**ASSIGNMENT:** The word "parser" may appear in the records below. Report how many lines contain it, and write nothing besides the number.

**Pictures paired with source code:**
####

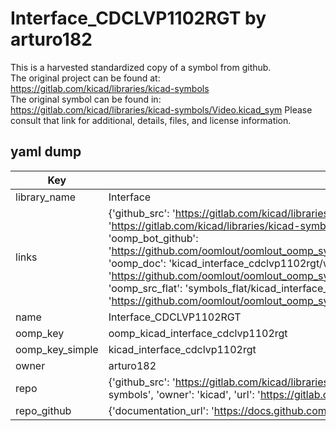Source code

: # Interface_CDCLVP1102RGT by arturo182  
This is a harvested standardized copy of a symbol from github.  
The original project can be found at:  
https://gitlab.com/kicad/libraries/kicad-symbols  
The original symbol can be found in:
https://gitlab.com/kicad/libraries/kicad-symbols/Video.kicad_sym
Please consult that link for additional, details, files, and license information.  
## yaml dump  
| Key | Value |  
| --- | --- |  
| library_name | Interface |  
| links | {'github_src': 'https://gitlab.com/kicad/libraries/kicad-symbols/Video.kicad_sym', 'github_src_repo': 'https://gitlab.com/kicad/libraries/kicad-symbols', 'oomp_bot': 'kicad_interface_cdclvp1102rgt/working', 'oomp_bot_github': 'https://github.com/oomlout/oomlout_oomp_symbol_bot/tree/main/kicad_interface_cdclvp1102rgt/working', 'oomp_doc': 'kicad_interface_cdclvp1102rgt/working', 'oomp_doc_github': 'https://github.com/oomlout/oomlout_oomp_symbol_doc/tree/main/kicad_interface_cdclvp1102rgt/working', 'oomp_src_flat': 'symbols_flat/kicad_interface_cdclvp1102rgt/working', 'oomp_src_flat_github': 'https://github.com/oomlout/oomlout_oomp_symbol_src/tree/main/kicad_interface_cdclvp1102rgt/working'} |  
| name | Interface_CDCLVP1102RGT |  
| oomp_key | oomp_kicad_interface_cdclvp1102rgt |  
| oomp_key_simple | kicad_interface_cdclvp1102rgt |  
| owner | arturo182 |  
| repo | {'github_src': 'https://gitlab.com/kicad/libraries/kicad-symbols/Video.kicad_sym', 'name': 'libraries/kicad-symbols', 'owner': 'kicad', 'url': 'https://gitlab.com/kicad/libraries/kicad-symbols'} |  
| repo_github | {'documentation_url': 'https://docs.github.com/rest/repos/repos#get-a-repository', 'message': 'Not Found'} |  

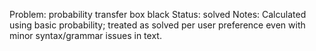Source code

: Problem: probability transfer box black
Status: solved
Notes: Calculated using basic probability; treated as solved per user preference even with minor syntax/grammar issues in text.
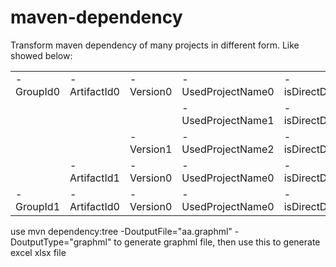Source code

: # maven-dependency
Transform maven dependency of many projects in different form.
Like showed below:
<table>
<tr> <td>-GroupId0</td> <td>-ArtifactId0</td> <td>-Version0</td> <td>-UsedProjectName0</td> <td>-isDirectDependency</td> </tr>   
<tr> <td></td>          <td></td>                 <td></td>          <td>-UsedProjectName1</td> <td>-isDirectDependency</td> </tr>
<tr> <td></td>      <td></td>                 <td>-Version1</td> <td>-UsedProjectName2</td> <td>-isDirectDependency</td> </tr>   
<tr> <td></td>      <td>-ArtifactId1</td> <td>-Version0</td> <td>-UsedProjectName0</td> <td>-isDirectDependency</td></tr>
<tr> <td>-GroupId1</td> <td>-ArtifactId0</td> <td>-Version0</td> <td>-UsedProjectName0</td> <td>-isDirectDependency</td> </tr>
</table>


use mvn dependency:tree -DoutputFile="aa.graphml" -DoutputType="graphml" to generate graphml file, 
then use this to generate excel xlsx file
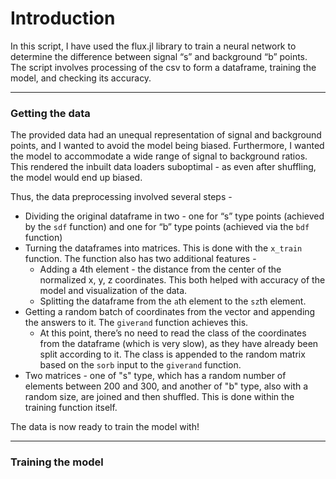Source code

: # Introduction
In this script, I have used the flux.jl library to train a neural network to determine the difference between signal “s” and background “b” points. The script involves processing of the csv to form a dataframe, training the model, and checking its accuracy.
***
### Getting the data
The provided data had an unequal representation of signal and background points, and I wanted to avoid the model being biased. Furthermore, I wanted the model to accommodate a wide range of signal to background ratios. This rendered the inbuilt data loaders suboptimal - as even after shuffling, the model would end up biased.

Thus, the data preprocessing involved several steps - 

* Dividing the original dataframe in two - one for “s” type points (achieved by the `sdf` function) and one for “b” type points (achieved via the `bdf` function)
* Turning the dataframes into matrices. This is done with the `x_train` function. The function also has two additional features - 
    * Adding a 4th element - the distance from the center of the normalized x, y, z coordinates. This both helped with accuracy of the model and visualization of the data.
    * Splitting the dataframe from the `a`th element to the `sz`th element.
* Getting a random batch of coordinates from the vector and appending the answers to it. The `giverand` function achieves this. 
    * At this point, there’s no need to read the class of the coordinates from the dataframe (which is very slow), as they have already been split according to it. The class is appended to the random matrix based on the `sorb` input to the `giverand` function.
* Two matrices - one of "s" type, which has a random number of elements between 200 and 300, and another of "b" type, also with a random size, are joined and then shuffled. This is done within the training function itself.

The data is now ready to train the model with!
***
### Training the model
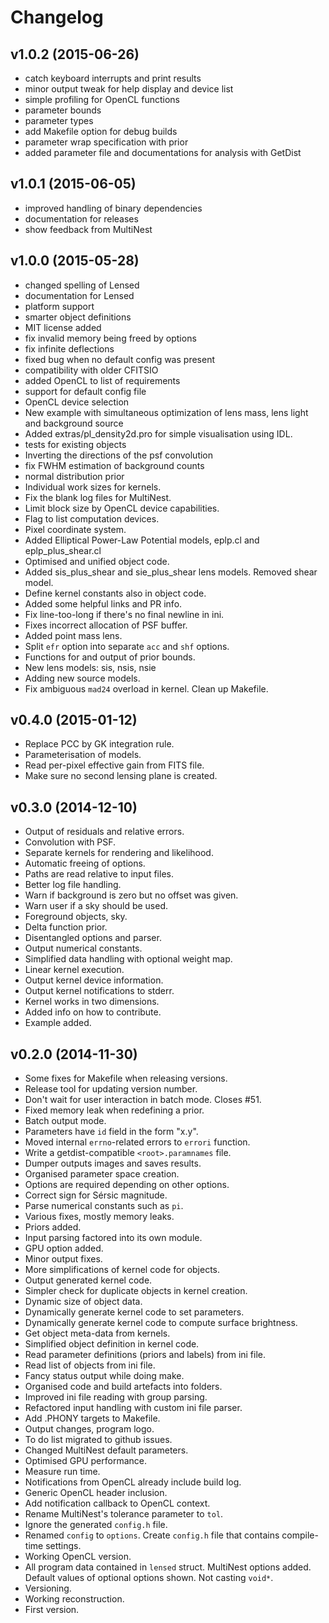 Changelog
=========

v1.0.2 (2015-06-26)
-------------------

  * catch keyboard interrupts and print results
  * minor output tweak for help display and device list
  * simple profiling for OpenCL functions
  * parameter bounds
  * parameter types
  * add Makefile option for debug builds
  * parameter wrap specification with prior
  * added parameter file and documentations for analysis with GetDist

v1.0.1 (2015-06-05)
-------------------

  * improved handling of binary dependencies
  * documentation for releases
  * show feedback from MultiNest

v1.0.0 (2015-05-28)
-------------------

  * changed spelling of Lensed
  * documentation for Lensed
  * platform support
  * smarter object definitions
  * MIT license added
  * fix invalid memory being freed by options
  * fix infinite deflections
  * fixed bug when no default config was present
  * compatibility with older CFITSIO
  * added OpenCL to list of requirements
  * support for default config file
  * OpenCL device selection
  * New example with simultaneous optimization of lens mass, lens light and
    background source
  * Added extras/pl_density2d.pro for simple visualisation using IDL.
  * tests for existing objects
  * Inverting the directions of the psf convolution
  * fix FWHM estimation of background counts
  * normal distribution prior
  * Individual work sizes for kernels.
  * Fix the blank log files for MultiNest.
  * Limit block size by OpenCL device capabilities.
  * Flag to list computation devices.
  * Pixel coordinate system.
  * Added Elliptical Power-Law Potential models, eplp.cl and eplp_plus_shear.cl
  * Optimised and unified object code.
  * Added sis_plus_shear and sie_plus_shear lens models. Removed shear model.
  * Define kernel constants also in object code.
  * Added some helpful links and PR info.
  * Fix line-too-long if there's no final newline in ini.
  * Fixes incorrect allocation of PSF buffer.
  * Added point mass lens.
  * Split `efr` option into separate `acc` and `shf` options.
  * Functions for and output of prior bounds.
  * New lens models: sis, nsis, nsie
  * Adding new source models.
  * Fix ambiguous `mad24` overload in kernel. Clean up Makefile.

v0.4.0 (2015-01-12)
-------------------

  * Replace PCC by GK integration rule.
  * Parameterisation of models.
  * Read per-pixel effective gain from FITS file.
  * Make sure no second lensing plane is created.

v0.3.0 (2014-12-10)
-------------------

  * Output of residuals and relative errors.
  * Convolution with PSF.
  * Separate kernels for rendering and likelihood.
  * Automatic freeing of options.
  * Paths are read relative to input files.
  * Better log file handling.
  * Warn if background is zero but no offset was given.
  * Warn user if a sky should be used.
  * Foreground objects, sky.
  * Delta function prior.
  * Disentangled options and parser.
  * Output numerical constants.
  * Simplified data handling with optional weight map.
  * Linear kernel execution.
  * Output kernel device information.
  * Output kernel notifications to stderr.
  * Kernel works in two dimensions.
  * Added info on how to contribute.
  * Example added.

v0.2.0 (2014-11-30)
-------------------

  * Some fixes for Makefile when releasing versions.
  * Release tool for updating version number.
  * Don't wait for user interaction in batch mode. Closes #51.
  * Fixed memory leak when redefining a prior.
  * Batch output mode.
  * Parameters have `id` field in the form "x.y".
  * Moved internal `errno`-related errors to `errori` function.
  * Write a getdist-compatible `<root>.paramnames` file.
  * Dumper outputs images and saves results.
  * Organised parameter space creation.
  * Options are required depending on other options.
  * Correct sign for Sérsic magnitude.
  * Parse numerical constants such as `pi`.
  * Various fixes, mostly memory leaks.
  * Priors added.
  * Input parsing factored into its own module.
  * GPU option added.
  * Minor output fixes.
  * More simplifications of kernel code for objects.
  * Output generated kernel code.
  * Simpler check for duplicate objects in kernel creation.
  * Dynamic size of object data.
  * Dynamically generate kernel code to set parameters.
  * Dynamically generate kernel code to compute surface brightness.
  * Get object meta-data from kernels.
  * Simplified object definition in kernel code.
  * Read parameter definitions (priors and labels) from ini file.
  * Read list of objects from ini file.
  * Fancy status output while doing make.
  * Organised code and build artefacts into folders.
  * Improved ini file reading with group parsing.
  * Refactored input handling with custom ini file parser.
  * Add .PHONY targets to Makefile.
  * Output changes, program logo.
  * To do list migrated to github issues.
  * Changed MultiNest default parameters.
  * Optimised GPU performance.
  * Measure run time.
  * Notifications from OpenCL already include build log.
  * Generic OpenCL header inclusion.
  * Add notification callback to OpenCL context.
  * Rename MultiNest's tolerance parameter to `tol`.
  * Ignore the generated `config.h` file.
  * Renamed `config` to `options`. Create `config.h` file that contains
    compile-time settings.
  * Working OpenCL version.
  * All program data contained in `lensed` struct. MultiNest options added.
    Default values of optional options shown. Not casting `void*`.
  * Versioning.
  * Working reconstruction.
  * First version.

####

**TASK RESULT:** 2